* _PROBLEM TO WORK ON_:
The entries follow. Copy every line in which "cómo" appears.

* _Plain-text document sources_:
# # # # # # #

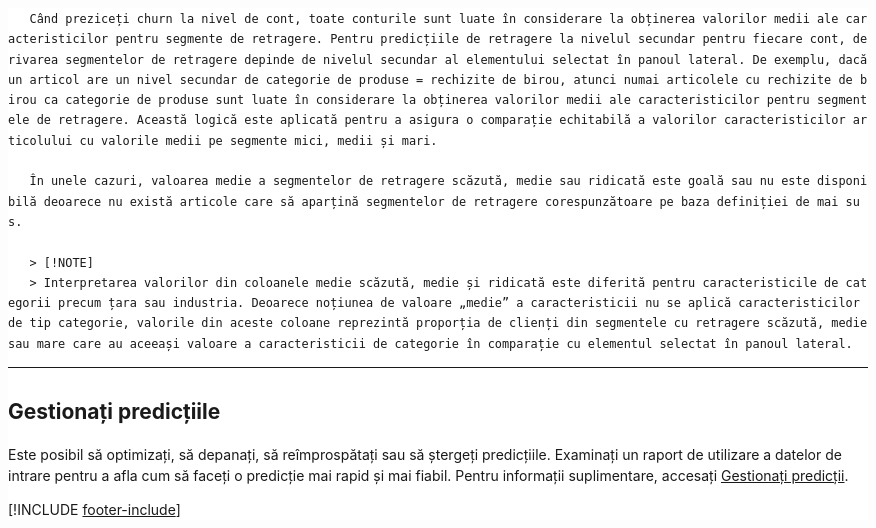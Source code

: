        Când preziceți churn la nivel de cont, toate conturile sunt luate în considerare la obținerea valorilor medii ale caracteristicilor pentru segmente de retragere. Pentru predicțiile de retragere la nivelul secundar pentru fiecare cont, derivarea segmentelor de retragere depinde de nivelul secundar al elementului selectat în panoul lateral. De exemplu, dacă un articol are un nivel secundar de categorie de produse = rechizite de birou, atunci numai articolele cu rechizite de birou ca categorie de produse sunt luate în considerare la obținerea valorilor medii ale caracteristicilor pentru segmentele de retragere. Această logică este aplicată pentru a asigura o comparație echitabilă a valorilor caracteristicilor articolului cu valorile medii pe segmente mici, medii și mari.

       În unele cazuri, valoarea medie a segmentelor de retragere scăzută, medie sau ridicată este goală sau nu este disponibilă deoarece nu există articole care să aparțină segmentelor de retragere corespunzătoare pe baza definiției de mai sus.
       
       > [!NOTE]
       > Interpretarea valorilor din coloanele medie scăzută, medie și ridicată este diferită pentru caracteristicile de categorii precum țara sau industria. Deoarece noțiunea de valoare „medie” a caracteristicii nu se aplică caracteristicilor de tip categorie, valorile din aceste coloane reprezintă proporția de clienți din segmentele cu retragere scăzută, medie sau mare care au aceeași valoare a caracteristicii de categorie în comparație cu elementul selectat în panoul lateral.

---

## <a name="manage-predictions"></a>Gestionați predicțiile

Este posibil să optimizați, să depanați, să reîmprospătați sau să ștergeți predicțiile. Examinați un raport de utilizare a datelor de intrare pentru a afla cum să faceți o predicție mai rapid și mai fiabil. Pentru informații suplimentare, accesați [Gestionați predicții](manage-predictions.md).

[!INCLUDE [footer-include](includes/footer-banner.md)]
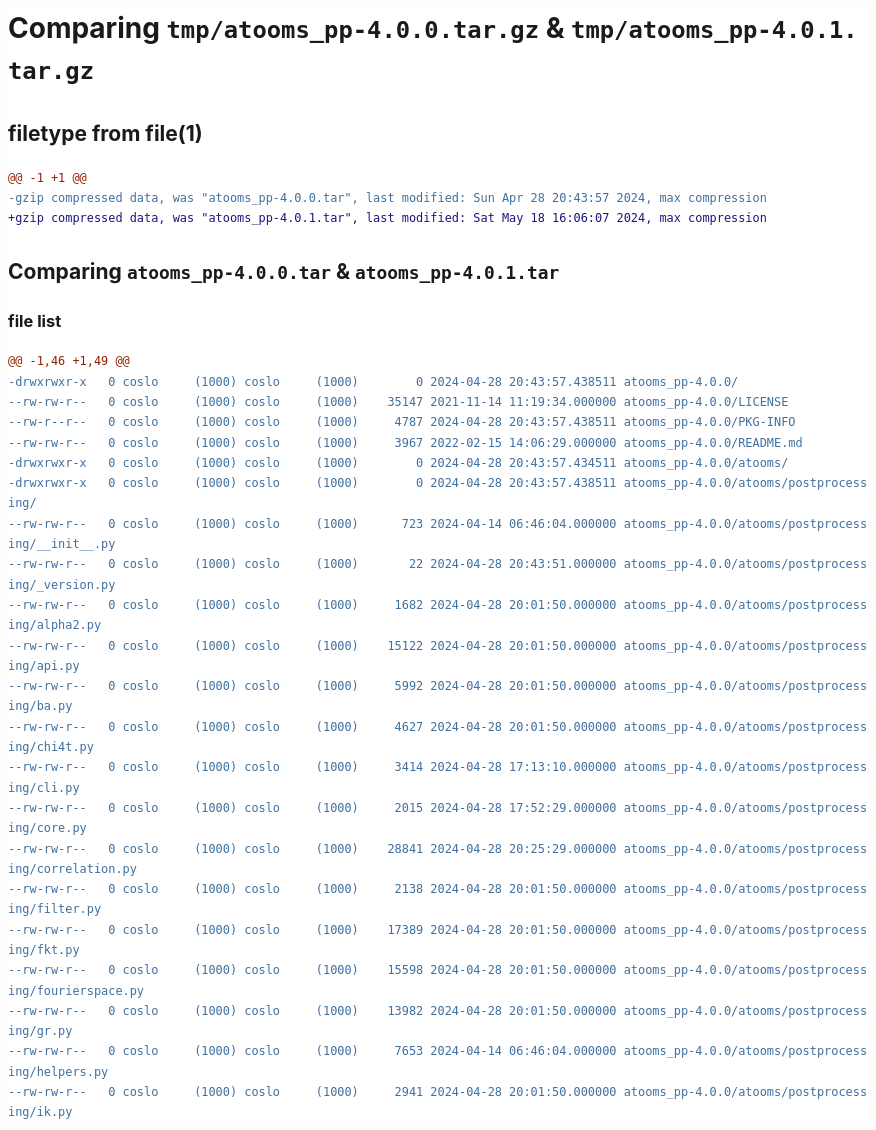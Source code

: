 # Comparing `tmp/atooms_pp-4.0.0.tar.gz` & `tmp/atooms_pp-4.0.1.tar.gz`

## filetype from file(1)

```diff
@@ -1 +1 @@
-gzip compressed data, was "atooms_pp-4.0.0.tar", last modified: Sun Apr 28 20:43:57 2024, max compression
+gzip compressed data, was "atooms_pp-4.0.1.tar", last modified: Sat May 18 16:06:07 2024, max compression
```

## Comparing `atooms_pp-4.0.0.tar` & `atooms_pp-4.0.1.tar`

### file list

```diff
@@ -1,46 +1,49 @@
-drwxrwxr-x   0 coslo     (1000) coslo     (1000)        0 2024-04-28 20:43:57.438511 atooms_pp-4.0.0/
--rw-rw-r--   0 coslo     (1000) coslo     (1000)    35147 2021-11-14 11:19:34.000000 atooms_pp-4.0.0/LICENSE
--rw-r--r--   0 coslo     (1000) coslo     (1000)     4787 2024-04-28 20:43:57.438511 atooms_pp-4.0.0/PKG-INFO
--rw-rw-r--   0 coslo     (1000) coslo     (1000)     3967 2022-02-15 14:06:29.000000 atooms_pp-4.0.0/README.md
-drwxrwxr-x   0 coslo     (1000) coslo     (1000)        0 2024-04-28 20:43:57.434511 atooms_pp-4.0.0/atooms/
-drwxrwxr-x   0 coslo     (1000) coslo     (1000)        0 2024-04-28 20:43:57.438511 atooms_pp-4.0.0/atooms/postprocessing/
--rw-rw-r--   0 coslo     (1000) coslo     (1000)      723 2024-04-14 06:46:04.000000 atooms_pp-4.0.0/atooms/postprocessing/__init__.py
--rw-rw-r--   0 coslo     (1000) coslo     (1000)       22 2024-04-28 20:43:51.000000 atooms_pp-4.0.0/atooms/postprocessing/_version.py
--rw-rw-r--   0 coslo     (1000) coslo     (1000)     1682 2024-04-28 20:01:50.000000 atooms_pp-4.0.0/atooms/postprocessing/alpha2.py
--rw-rw-r--   0 coslo     (1000) coslo     (1000)    15122 2024-04-28 20:01:50.000000 atooms_pp-4.0.0/atooms/postprocessing/api.py
--rw-rw-r--   0 coslo     (1000) coslo     (1000)     5992 2024-04-28 20:01:50.000000 atooms_pp-4.0.0/atooms/postprocessing/ba.py
--rw-rw-r--   0 coslo     (1000) coslo     (1000)     4627 2024-04-28 20:01:50.000000 atooms_pp-4.0.0/atooms/postprocessing/chi4t.py
--rw-rw-r--   0 coslo     (1000) coslo     (1000)     3414 2024-04-28 17:13:10.000000 atooms_pp-4.0.0/atooms/postprocessing/cli.py
--rw-rw-r--   0 coslo     (1000) coslo     (1000)     2015 2024-04-28 17:52:29.000000 atooms_pp-4.0.0/atooms/postprocessing/core.py
--rw-rw-r--   0 coslo     (1000) coslo     (1000)    28841 2024-04-28 20:25:29.000000 atooms_pp-4.0.0/atooms/postprocessing/correlation.py
--rw-rw-r--   0 coslo     (1000) coslo     (1000)     2138 2024-04-28 20:01:50.000000 atooms_pp-4.0.0/atooms/postprocessing/filter.py
--rw-rw-r--   0 coslo     (1000) coslo     (1000)    17389 2024-04-28 20:01:50.000000 atooms_pp-4.0.0/atooms/postprocessing/fkt.py
--rw-rw-r--   0 coslo     (1000) coslo     (1000)    15598 2024-04-28 20:01:50.000000 atooms_pp-4.0.0/atooms/postprocessing/fourierspace.py
--rw-rw-r--   0 coslo     (1000) coslo     (1000)    13982 2024-04-28 20:01:50.000000 atooms_pp-4.0.0/atooms/postprocessing/gr.py
--rw-rw-r--   0 coslo     (1000) coslo     (1000)     7653 2024-04-14 06:46:04.000000 atooms_pp-4.0.0/atooms/postprocessing/helpers.py
--rw-rw-r--   0 coslo     (1000) coslo     (1000)     2941 2024-04-28 20:01:50.000000 atooms_pp-4.0.0/atooms/postprocessing/ik.py
```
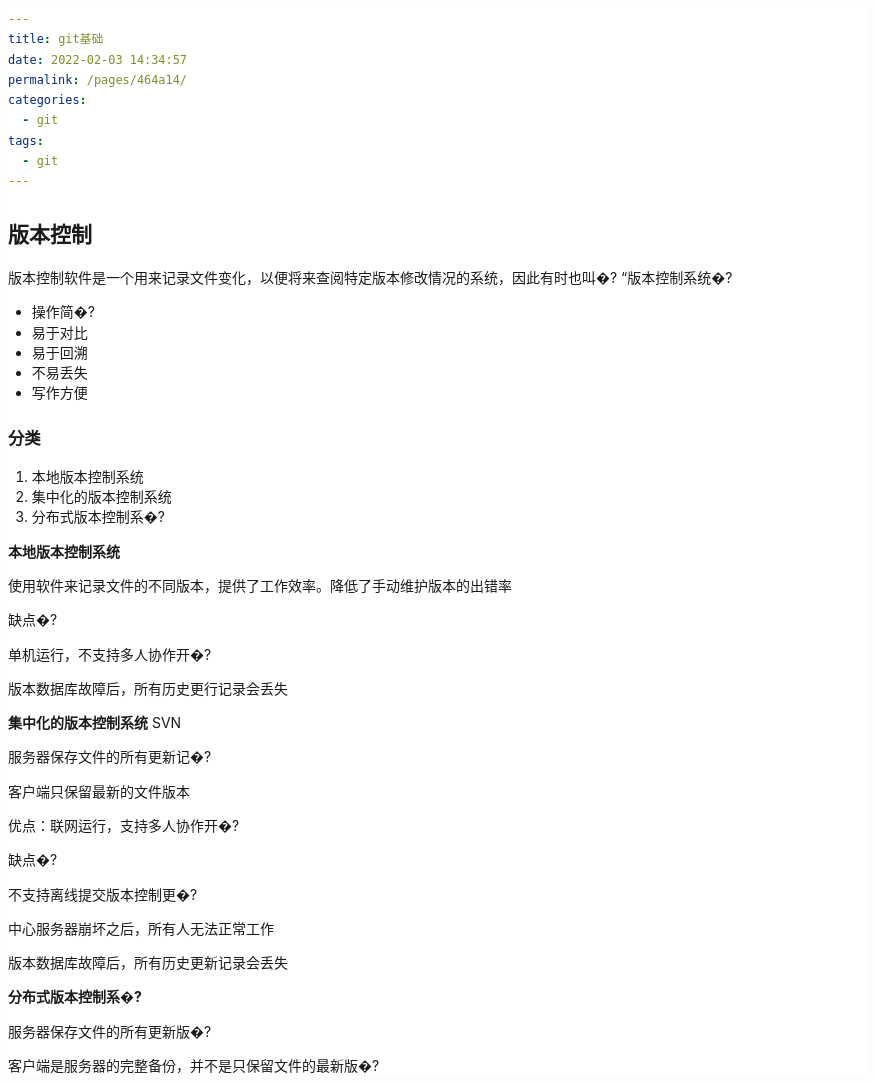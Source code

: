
 ```yaml
---
title: git基础
date: 2022-02-03 14:34:57
permalink: /pages/464a14/
categories:
  - git
tags:
  - git
---
```

## 版本控制

版本控制软件是一个用来记录文件变化，以便将来查阅特定版本修改情况的系统，因此有时也叫�? “版本控制系统�?

- 操作简�?
- 易于对比
- 易于回溯
- 不易丢失
- 写作方便

### 分类

1. 本地版本控制系统
2. 集中化的版本控制系统
3. 分布式版本控制系�?

**本地版本控制系统**

使用软件来记录文件的不同版本，提供了工作效率。降低了手动维护版本的出错率

缺点�?

单机运行，不支持多人协作开�?

版本数据库故障后，所有历史更行记录会丢失

**集中化的版本控制系统**  SVN

服务器保存文件的所有更新记�?

客户端只保留最新的文件版本

优点：联网运行，支持多人协作开�?

缺点�?

不支持离线提交版本控制更�?

中心服务器崩坏之后，所有人无法正常工作

版本数据库故障后，所有历史更新记录会丢失

**分布式版本控制系�?**

服务器保存文件的所有更新版�?

客户端是服务器的完整备份，并不是只保留文件的最新版�?
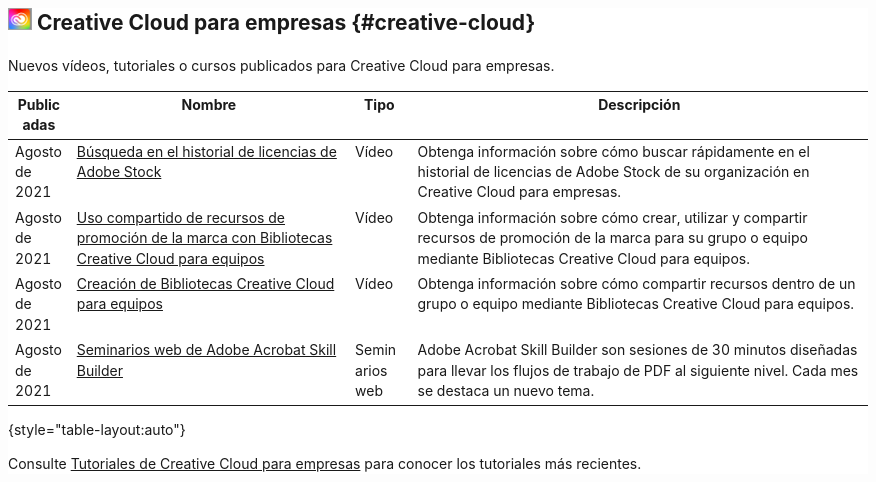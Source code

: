## ![Icono](/assets/creative-cloud-24.png) Creative Cloud para empresas {#creative-cloud}

Nuevos vídeos, tutoriales o cursos publicados para Creative Cloud para empresas.

| Publicadas | Nombre | Tipo | Descripción |
| ----------| --------- | --------- | --------- |
| Agosto de 2021 | [Búsqueda en el historial de licencias de Adobe Stock](https://experienceleague.adobe.com/docs/creative-cloud-enterprise-learn/cce-learning-hub/stockoverview/stocktutorials/searchstock.html?lang=es) | Vídeo | Obtenga información sobre cómo buscar rápidamente en el historial de licencias de Adobe Stock de su organización en Creative Cloud para empresas. |
| Agosto de 2021 | [Uso compartido de recursos de promoción de la marca con Bibliotecas Creative Cloud para equipos](https://experienceleague.adobe.com/docs/creative-cloud-enterprise-learn/cce-learning-hub/cceoverview/ccetutorials/sharecclibraries.html?lang=es) | Vídeo | Obtenga información sobre cómo crear, utilizar y compartir recursos de promoción de la marca para su grupo o equipo mediante Bibliotecas Creative Cloud para equipos. |
| Agosto de 2021 | [Creación de Bibliotecas Creative Cloud para equipos](https://experienceleague.adobe.com/docs/creative-cloud-enterprise-learn/cce-learning-hub/cceoverview/ccetutorials/ccteamlibraries.html?lang=es) | Vídeo | Obtenga información sobre cómo compartir recursos dentro de un grupo o equipo mediante Bibliotecas Creative Cloud para equipos. |
| Agosto de 2021 | [Seminarios web de Adobe Acrobat Skill Builder](https://experienceleague.adobe.com/docs/document-cloud-learn/acrobat-learning/skill-builders/skill-builder-webinars.html?lang=es) | Seminarios web | Adobe Acrobat Skill Builder son sesiones de 30 minutos diseñadas para llevar los flujos de trabajo de PDF al siguiente nivel. Cada mes se destaca un nuevo tema. |

{style=&quot;table-layout:auto&quot;}

Consulte [Tutoriales de Creative Cloud para empresas](https://experienceleague.adobe.com/docs/creative-cloud-enterprise-learn/cce-learning-hub/overview.html?lang=es) para conocer los tutoriales más recientes.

# # # # # # #

* _TASK RESULT_:
| Agosto de 2021 | [Búsqueda en el historial de licencias de Adobe Stock](https://experienceleague.adobe.com/docs/creative-cloud-enterprise-learn/cce-learning-hub/stockoverview/stocktutorials/searchstock.html?lang=es) | Vídeo | Obtenga información sobre cómo buscar rápidamente en el historial de licencias de Adobe Stock de su organización en Creative Cloud para empresas. |
| Agosto de 2021 | [Uso compartido de recursos de promoción de la marca con Bibliotecas Creative Cloud para equipos](https://experienceleague.adobe.com/docs/creative-cloud-enterprise-learn/cce-learning-hub/cceoverview/ccetutorials/sharecclibraries.html?lang=es) | Vídeo | Obtenga información sobre cómo crear, utilizar y compartir recursos de promoción de la marca para su grupo o equipo mediante Bibliotecas Creative Cloud para equipos. |
| Agosto de 2021 | [Creación de Bibliotecas Creative Cloud para equipos](https://experienceleague.adobe.com/docs/creative-cloud-enterprise-learn/cce-learning-hub/cceoverview/ccetutorials/ccteamlibraries.html?lang=es) | Vídeo | Obtenga información sobre cómo compartir recursos dentro de un grupo o equipo mediante Bibliotecas Creative Cloud para equipos. |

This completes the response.